1.1.2 參考菌株 布魯氏菌標準菌株牛種菌544A、羊種菌16 M、豬種菌1330S及羊種M5疫苗株由中國疾病預防中心傳染病預防控制所（傳染病所）提供。

1.1.3 實驗試劑 布氏菌陽性血清；A、M因子血清；R型布氏菌血清；布氏菌噬菌體Tb和BK2；1∶5萬（20μg/mL）硫堇、堿性復紅染料紙片；硫化氫濾紙片；布氏瓊脂（美國BD公司）；TRANS 2x Easy Taq Super Mix（全式金生物技術有限公司）；QIA DNeasyblood＆Tissue kit（Qiagen公司）均由傳染病所提供。

1.1.4 擴增引物 以下引物均由上海生工生物工程公司合成

1.1.5 實驗儀器 Senso Quest labcycler PCR儀（圣歐國際有限公司，德國）。

1.2 方法

1.2.1 布魯氏菌屬常規種型鑒定 硫化氫產生，硫堇、堿性復紅抑菌實驗，陽性血清、A、M 和R血清凝集實驗，布氏菌噬菌體裂解實驗，均參照衛生部疾病預防控制局編著《布魯氏菌病防治手冊》［4］。

1.2.2 模板制備 將實驗菌株和M5疫苗株分別接種布氏瓊脂平板，于37℃恒溫培養箱內孵育48 h，用PBS將細菌從平板上洗下，轉移到1.5 m L離心管內，在80℃恒溫水浴鍋中加熱30 min滅活后，用Qiagen公司的QIAgen DNeasy blood ＆tissue kit提取全基因組DNA，置于－20℃冰箱中保存備用。

1.2.3 PCR擴增體系 10μL 2×Easy Taq Super Mix，引物濃度均為20μmol/L，0.2μL B.melitensis，0.2μL IS711，0.2μL omp25－F，0.2μL omp25－R，DNA 模板0.3μL（或加入同體積的M5疫苗株DNA作為陽性對照），無菌水9.3 μL，終體積20μL。
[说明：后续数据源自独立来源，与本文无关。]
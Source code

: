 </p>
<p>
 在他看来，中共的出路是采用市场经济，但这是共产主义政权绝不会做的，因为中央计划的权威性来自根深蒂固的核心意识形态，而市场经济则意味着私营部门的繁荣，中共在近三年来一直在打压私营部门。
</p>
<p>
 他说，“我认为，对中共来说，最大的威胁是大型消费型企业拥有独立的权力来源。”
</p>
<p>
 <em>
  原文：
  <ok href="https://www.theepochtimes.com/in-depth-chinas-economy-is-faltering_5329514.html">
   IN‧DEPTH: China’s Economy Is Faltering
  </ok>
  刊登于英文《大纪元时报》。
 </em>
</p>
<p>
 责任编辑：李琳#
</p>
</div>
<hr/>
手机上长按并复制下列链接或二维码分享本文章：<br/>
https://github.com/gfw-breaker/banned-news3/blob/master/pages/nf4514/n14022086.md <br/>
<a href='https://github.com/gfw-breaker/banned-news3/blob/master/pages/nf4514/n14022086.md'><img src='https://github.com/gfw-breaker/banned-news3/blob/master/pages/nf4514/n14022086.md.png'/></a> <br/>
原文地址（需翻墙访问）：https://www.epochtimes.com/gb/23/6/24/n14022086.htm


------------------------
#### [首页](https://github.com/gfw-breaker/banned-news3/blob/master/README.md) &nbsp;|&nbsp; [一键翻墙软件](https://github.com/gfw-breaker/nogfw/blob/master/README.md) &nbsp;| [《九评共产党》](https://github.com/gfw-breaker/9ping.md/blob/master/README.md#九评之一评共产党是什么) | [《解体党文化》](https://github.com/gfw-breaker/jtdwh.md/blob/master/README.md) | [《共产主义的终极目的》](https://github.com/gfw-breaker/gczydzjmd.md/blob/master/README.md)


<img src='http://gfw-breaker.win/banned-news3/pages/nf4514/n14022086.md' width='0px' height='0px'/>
PCR擴增程序：94℃變性3 min；94℃30 s、58℃30 s、72℃30 s，擴增35個循環；72℃延伸5 min。PCR產物經1%瓊脂糖凝膠電泳檢測結果。

2 結 果

2.1 菌落生長時間及形態觀察 劃線培養48 h后，布氏瓊脂培養基上可見直徑約1 mm圓形、濕潤、半透明的菌落，強光下呈油滴狀。涂片革蘭染色，鏡檢為革蘭陰性細小球桿菌。
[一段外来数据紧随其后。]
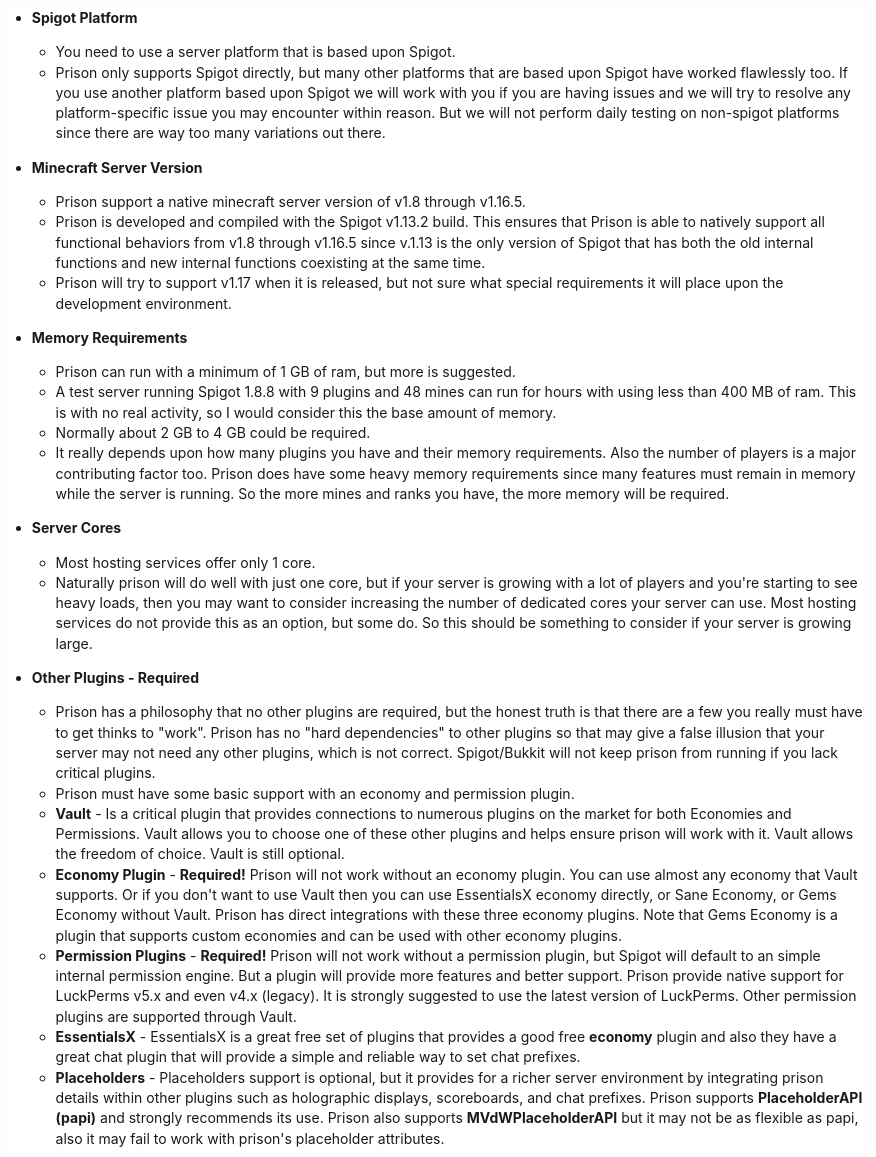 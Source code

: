 
* **Spigot Platform** 
    - You need to use a server platform that is based upon Spigot.  
    - Prison only supports Spigot directly, but many other platforms that are based upon Spigot have worked flawlessly too.  If you use another platform based upon Spigot we will work with you if you are having issues and we will try to resolve any platform-specific issue you may encounter within reason.  But we will not perform daily testing on non-spigot platforms since there are way too many variations out there.


* **Minecraft Server Version**
    - Prison support a native minecraft server version of v1.8 through v1.16.5.
    - Prison is developed and compiled with the Spigot v1.13.2 build.  This ensures that Prison is able to natively support all functional behaviors from v1.8 through v1.16.5 since v.1.13 is the only version of Spigot that has both the old internal functions and new internal functions coexisting at the same time.  
    - Prison will try to support v1.17 when it is released, but not sure what special requirements it will place upon the development environment.
    

* **Memory Requirements**
    - Prison can run with a minimum of 1 GB of ram, but more is suggested. 
    - A test server running Spigot 1.8.8 with 9 plugins and 48 mines can run for hours with using less than 400 MB of ram. This is with no real activity, so I would consider this the base amount of memory.
    - Normally about 2 GB to 4 GB could be required.
    - It really depends upon how many plugins you have and their memory requirements.  Also the number of players is a major contributing factor too.  Prison does have some heavy memory requirements since many features must remain in memory while the server is running.  So the more mines and ranks you have, the more memory will be required. 


* **Server Cores**
    - Most hosting services offer only 1 core.  
    - Naturally prison will do well with just one core, but if your server is growing with a lot of players and you're starting to see heavy loads, then you may want to consider increasing the number of dedicated cores your server can use.  Most hosting services do not provide this as an option, but some do.  So this should be something to consider if your server is growing large.
    
    
* **Other Plugins - Required**
    - Prison has a philosophy that no other plugins are required, but the honest truth is that there are a few you really must have to get thinks to "work".  Prison has no "hard dependencies" to other plugins so that may give a false illusion that your server may not need any other plugins, which is not correct.  Spigot/Bukkit will not keep prison from running if you lack critical plugins.
    - Prison must have some basic support with an economy and permission plugin.
    - **Vault** - Is a critical plugin that provides connections to numerous plugins on the market for both Economies and Permissions.  Vault allows you to choose one of these other plugins and helps ensure prison will work with it.  Vault allows the freedom of choice.  Vault is still optional.
    -  **Economy Plugin** - **Required!** Prison will not work without an economy plugin.  You can use almost any economy that Vault supports. Or if you don't want to use Vault then you can use EssentialsX economy directly, or Sane Economy, or Gems Economy without Vault.  Prison has direct integrations with these three economy plugins.  Note that Gems Economy is a plugin that supports custom economies and can be used with other economy plugins.
    - **Permission Plugins** - **Required!** Prison will not work without a permission plugin, but Spigot will default to an simple internal permission engine.  But a plugin will provide more features and better support.  Prison provide native support for LuckPerms v5.x and even v4.x (legacy). It is strongly suggested to use the latest version of LuckPerms. Other permission plugins are supported through Vault.
    - **EssentialsX** - EssentialsX is a great free set of plugins that provides a good free **economy** plugin and also they have a great chat plugin that will provide a simple and reliable way to set chat prefixes.
    - **Placeholders** - Placeholders support is optional, but it provides for a richer server environment by integrating prison details within other plugins such as holographic displays, scoreboards, and chat prefixes.  Prison supports **PlaceholderAPI (papi)** and strongly recommends its use.  Prison also supports **MVdWPlaceholderAPI** but it may not be as flexible as papi, also it may fail to work with prison's placeholder attributes.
2.2 布魯氏菌診斷血清凝集 用布氏菌陽性血清（1∶800）與菌株玻片凝集，呈陽性反應；粗糙（R）型布氏菌血清（1∶400）玻片凝集，呈陰性反應；A、M因子血清（1∶200）玻片凝集，均有凝集反應。初步判定為布魯氏菌，否定粗糙型、犬種和綿羊附睪種布氏菌。

2.3 布魯氏菌屬種型鑒定 用布氏菌的特異噬菌體Tb和BK2對菌株裂解實驗，100和104×RTB的Tb均不裂解被檢菌株，BK2能產生清晰的噬菌斑。結合2.1和2.2，被檢菌QTB1001各項鑒定結果符合羊種布魯氏菌3生物型。詳見表1、圖1。

2.4 AMOS－PCR鑒定結果 用布魯氏菌的特異性屬引物和種引物對布魯氏標準菌株M5疫苗株和被檢菌株提取的基因組DNA分別進行AMOSPCR擴增，結果均能擴增出特異性片段；特異性屬引物omp25擴增片段大小為490 bp，特異性種引物擴增片段大小為731 bp，說明該菌株為羊種布氏菌，見圖2。

表1 布魯氏菌的種型鑒定結果Tab.1 Species and biovar identification for test strain

3 討 論

omp25蛋白是布氏菌的外膜結構蛋白，PCRPFLP分析顯示，不同種屬布魯氏菌的omp25基因具有高度的同源性，基因序列在布氏菌各種及生物型變種間高度保守。通過對6個種布氏菌標準菌株的omp25基因序列進行分析，僅有12個位點的核苷酸發生改變，同源性在98%以上，氨基酸序列差異不超過5個［5］，因此，omp25基因可用做鑒定布氏菌屬。

基于AMOS－PCR鑒定布氏菌屬、種具有快速、靈敏的優點，特異性和敏感性均高于細菌分離和血清學診斷方法，應用于國內菌株鑒定。它是Bricker等人在1994年根據布魯氏菌染色體中的遺傳成分IS711種特異性定位引起的多態現象建立，并根據在距IS711不同距離的引物雜交擴增產物大小來進行種型鑒定的PCR檢測方法，經過多年的發展，該方法現在已能精確辨認所有已知的布魯氏菌種［6－7］。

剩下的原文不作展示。